I guess what I meant to say is that it isn't the cabins catching on fire that created the big fire. And why is it that every single home - whether its a rental cabin or primary residence - doesn't have to have a sprinkler system? 6 people aren't enough people to be worth saving? Only rental cabins catch on fire and not primary residences.

In all honesty, though, I would agree that something that size should be treated more as a commercial property any way and the sprinkler system makes sense to me. And yep, I was made aware a couple of years ago of that 12 person max and/or I think 4,000 sq ft limitation (or some size anyway) that requires a sprinkler system for all new construction.

I don't think they're that wrong for implementing the requirement.  But I do have an issue with asking some of these pre-existing cabin owners to have to retrofit their cabin with the system and expecting them to have it done in a year or something.  They should be given 2 to 3 years to do something like that given its harder to retrofit those in and its also much more costly to put in compared to new construction.

Again, they've been going for 30 or 40 years with nothing and now expect everyone to just jump.  The fire department should put them in for them if they think its so easy to get it done. 

I just don't like to see the government adding all the regulations and significant costs (those systems aren't cheap) as a knee jerk reaction to tragedies.  Here in illinois people die from fires in their homes every year.  They don't make us put in 20k sprinkler systems in our homes. 

I just don't see what the difference is between an owner occupant dying from a fire in their home and renter dying in a fire from a rental cabin that sleeps 12 or more. Other than the fact if they tried to make every owner of their own home put in a 10k to 20k sprinkler system, they'd all get voted out of office - every last one of them. So they pick on the landlords for everything because we don't have enough of us to vote them out.

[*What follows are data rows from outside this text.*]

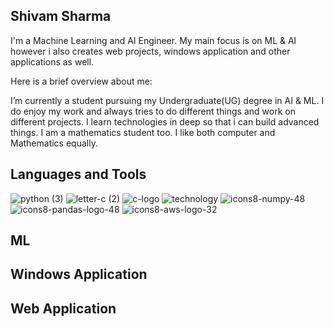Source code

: ## Shivam Sharma

I'm a Machine Learning and AI Engineer. My main focus is on ML & Al however i also creates web projects, windows application and other applications as well.

Here is a brief overview about me:

I’m currently a student pursuing my Undergraduate(UG) degree in AI & ML.
I do enjoy my work and always tries to do different things and work on different projects.
I learn technologies in deep so that i can build advanced things.
I am a mathematics student too. I like both computer and Mathematics equally.

##

## Languages and Tools

![python (3)](https://github.com/user-attachments/assets/149e4b6b-fb9b-4f71-8423-5678299a8109)
![letter-c (2)](https://github.com/user-attachments/assets/edff78b2-3af6-4394-84f7-d131c3beb001)
![c-logo](https://github.com/user-attachments/assets/6e2299f0-d052-40d1-92e8-40e3d56e3919)
![technology](https://github.com/user-attachments/assets/c93ee7e4-bbaa-4a13-a6ef-1d2bfc136ca3)
![icons8-numpy-48](https://github.com/user-attachments/assets/9697975c-caf7-4167-937e-25db9c1c0695)
![icons8-pandas-logo-48](https://github.com/user-attachments/assets/4276fe75-fa3e-4b2c-99c5-5d118fa1f702)
![icons8-aws-logo-32](https://github.com/user-attachments/assets/065c49ed-0879-4af6-a470-fbbab2af30b6)



## ML
## Windows Application
## Web Application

Post: Considering first time STR investment in Gatlinburg area, looking for advice.

Mike H.Posted
  • Rental Property Investor
  • Manteno, IL
  • Posts 2,235
  • Votes 2,146
Quote from @Chris Primavera:

@Nick Velez thanks for the info and I have heard that the Gatlinburg area isn't necessarily a great market for your first investment because of the competition and amenities.  What markets would you suggest looking at?

Every decent area for investing in str's has competition.  And right now the bigger cabins are not a good cash flow play but might be a great equity play when you look back in two to three years.  

That being said, if you look at the smaller cabins (900 to 1,200 sq ft), I think the numbers are still very strong.  The boom in building was mostly for the larger cabins because of the crazy rents they were getting during covid (even a little before covid actually).  And what you've also seen is people that were renting 3 bedroom cabins are now deciding they can get by with the smaller one and two bedroom cabins.  And thats why those units are still seeing reasonable growth even after covid.  Less oversupply with that product type and more renters that were renting the more expensive bigger cabins are choosing the lesser ones because they love the area but don't want to spend as much on rent.

We've talked with several long time investors out there and there isn't a one that have held on to their cabins over time that aren't still adding more.  And that is always a tell tale sign to me.  They've seen the peaks and valleys (08 crash and now post covid crash) and they've done unbelievably well investing there. 

So I would definitely not write that area off.  Its far better than any other area i've looked into over the last two years.  Florida scares me with insurance issues and constant threat of hurricane damage. Other areas constantly threaten to curtail the ability to use homes for str whereas sevier county is based on the rental of cabins and they have zoning that can never be rescinded to guarantee it. 

I'm not saying its the best are in the country.  But I haven't found one better and I've been trying for at least the past couple of years.  The key though is to find the right product type in any area you're considering as there are always good, better and best products in every market.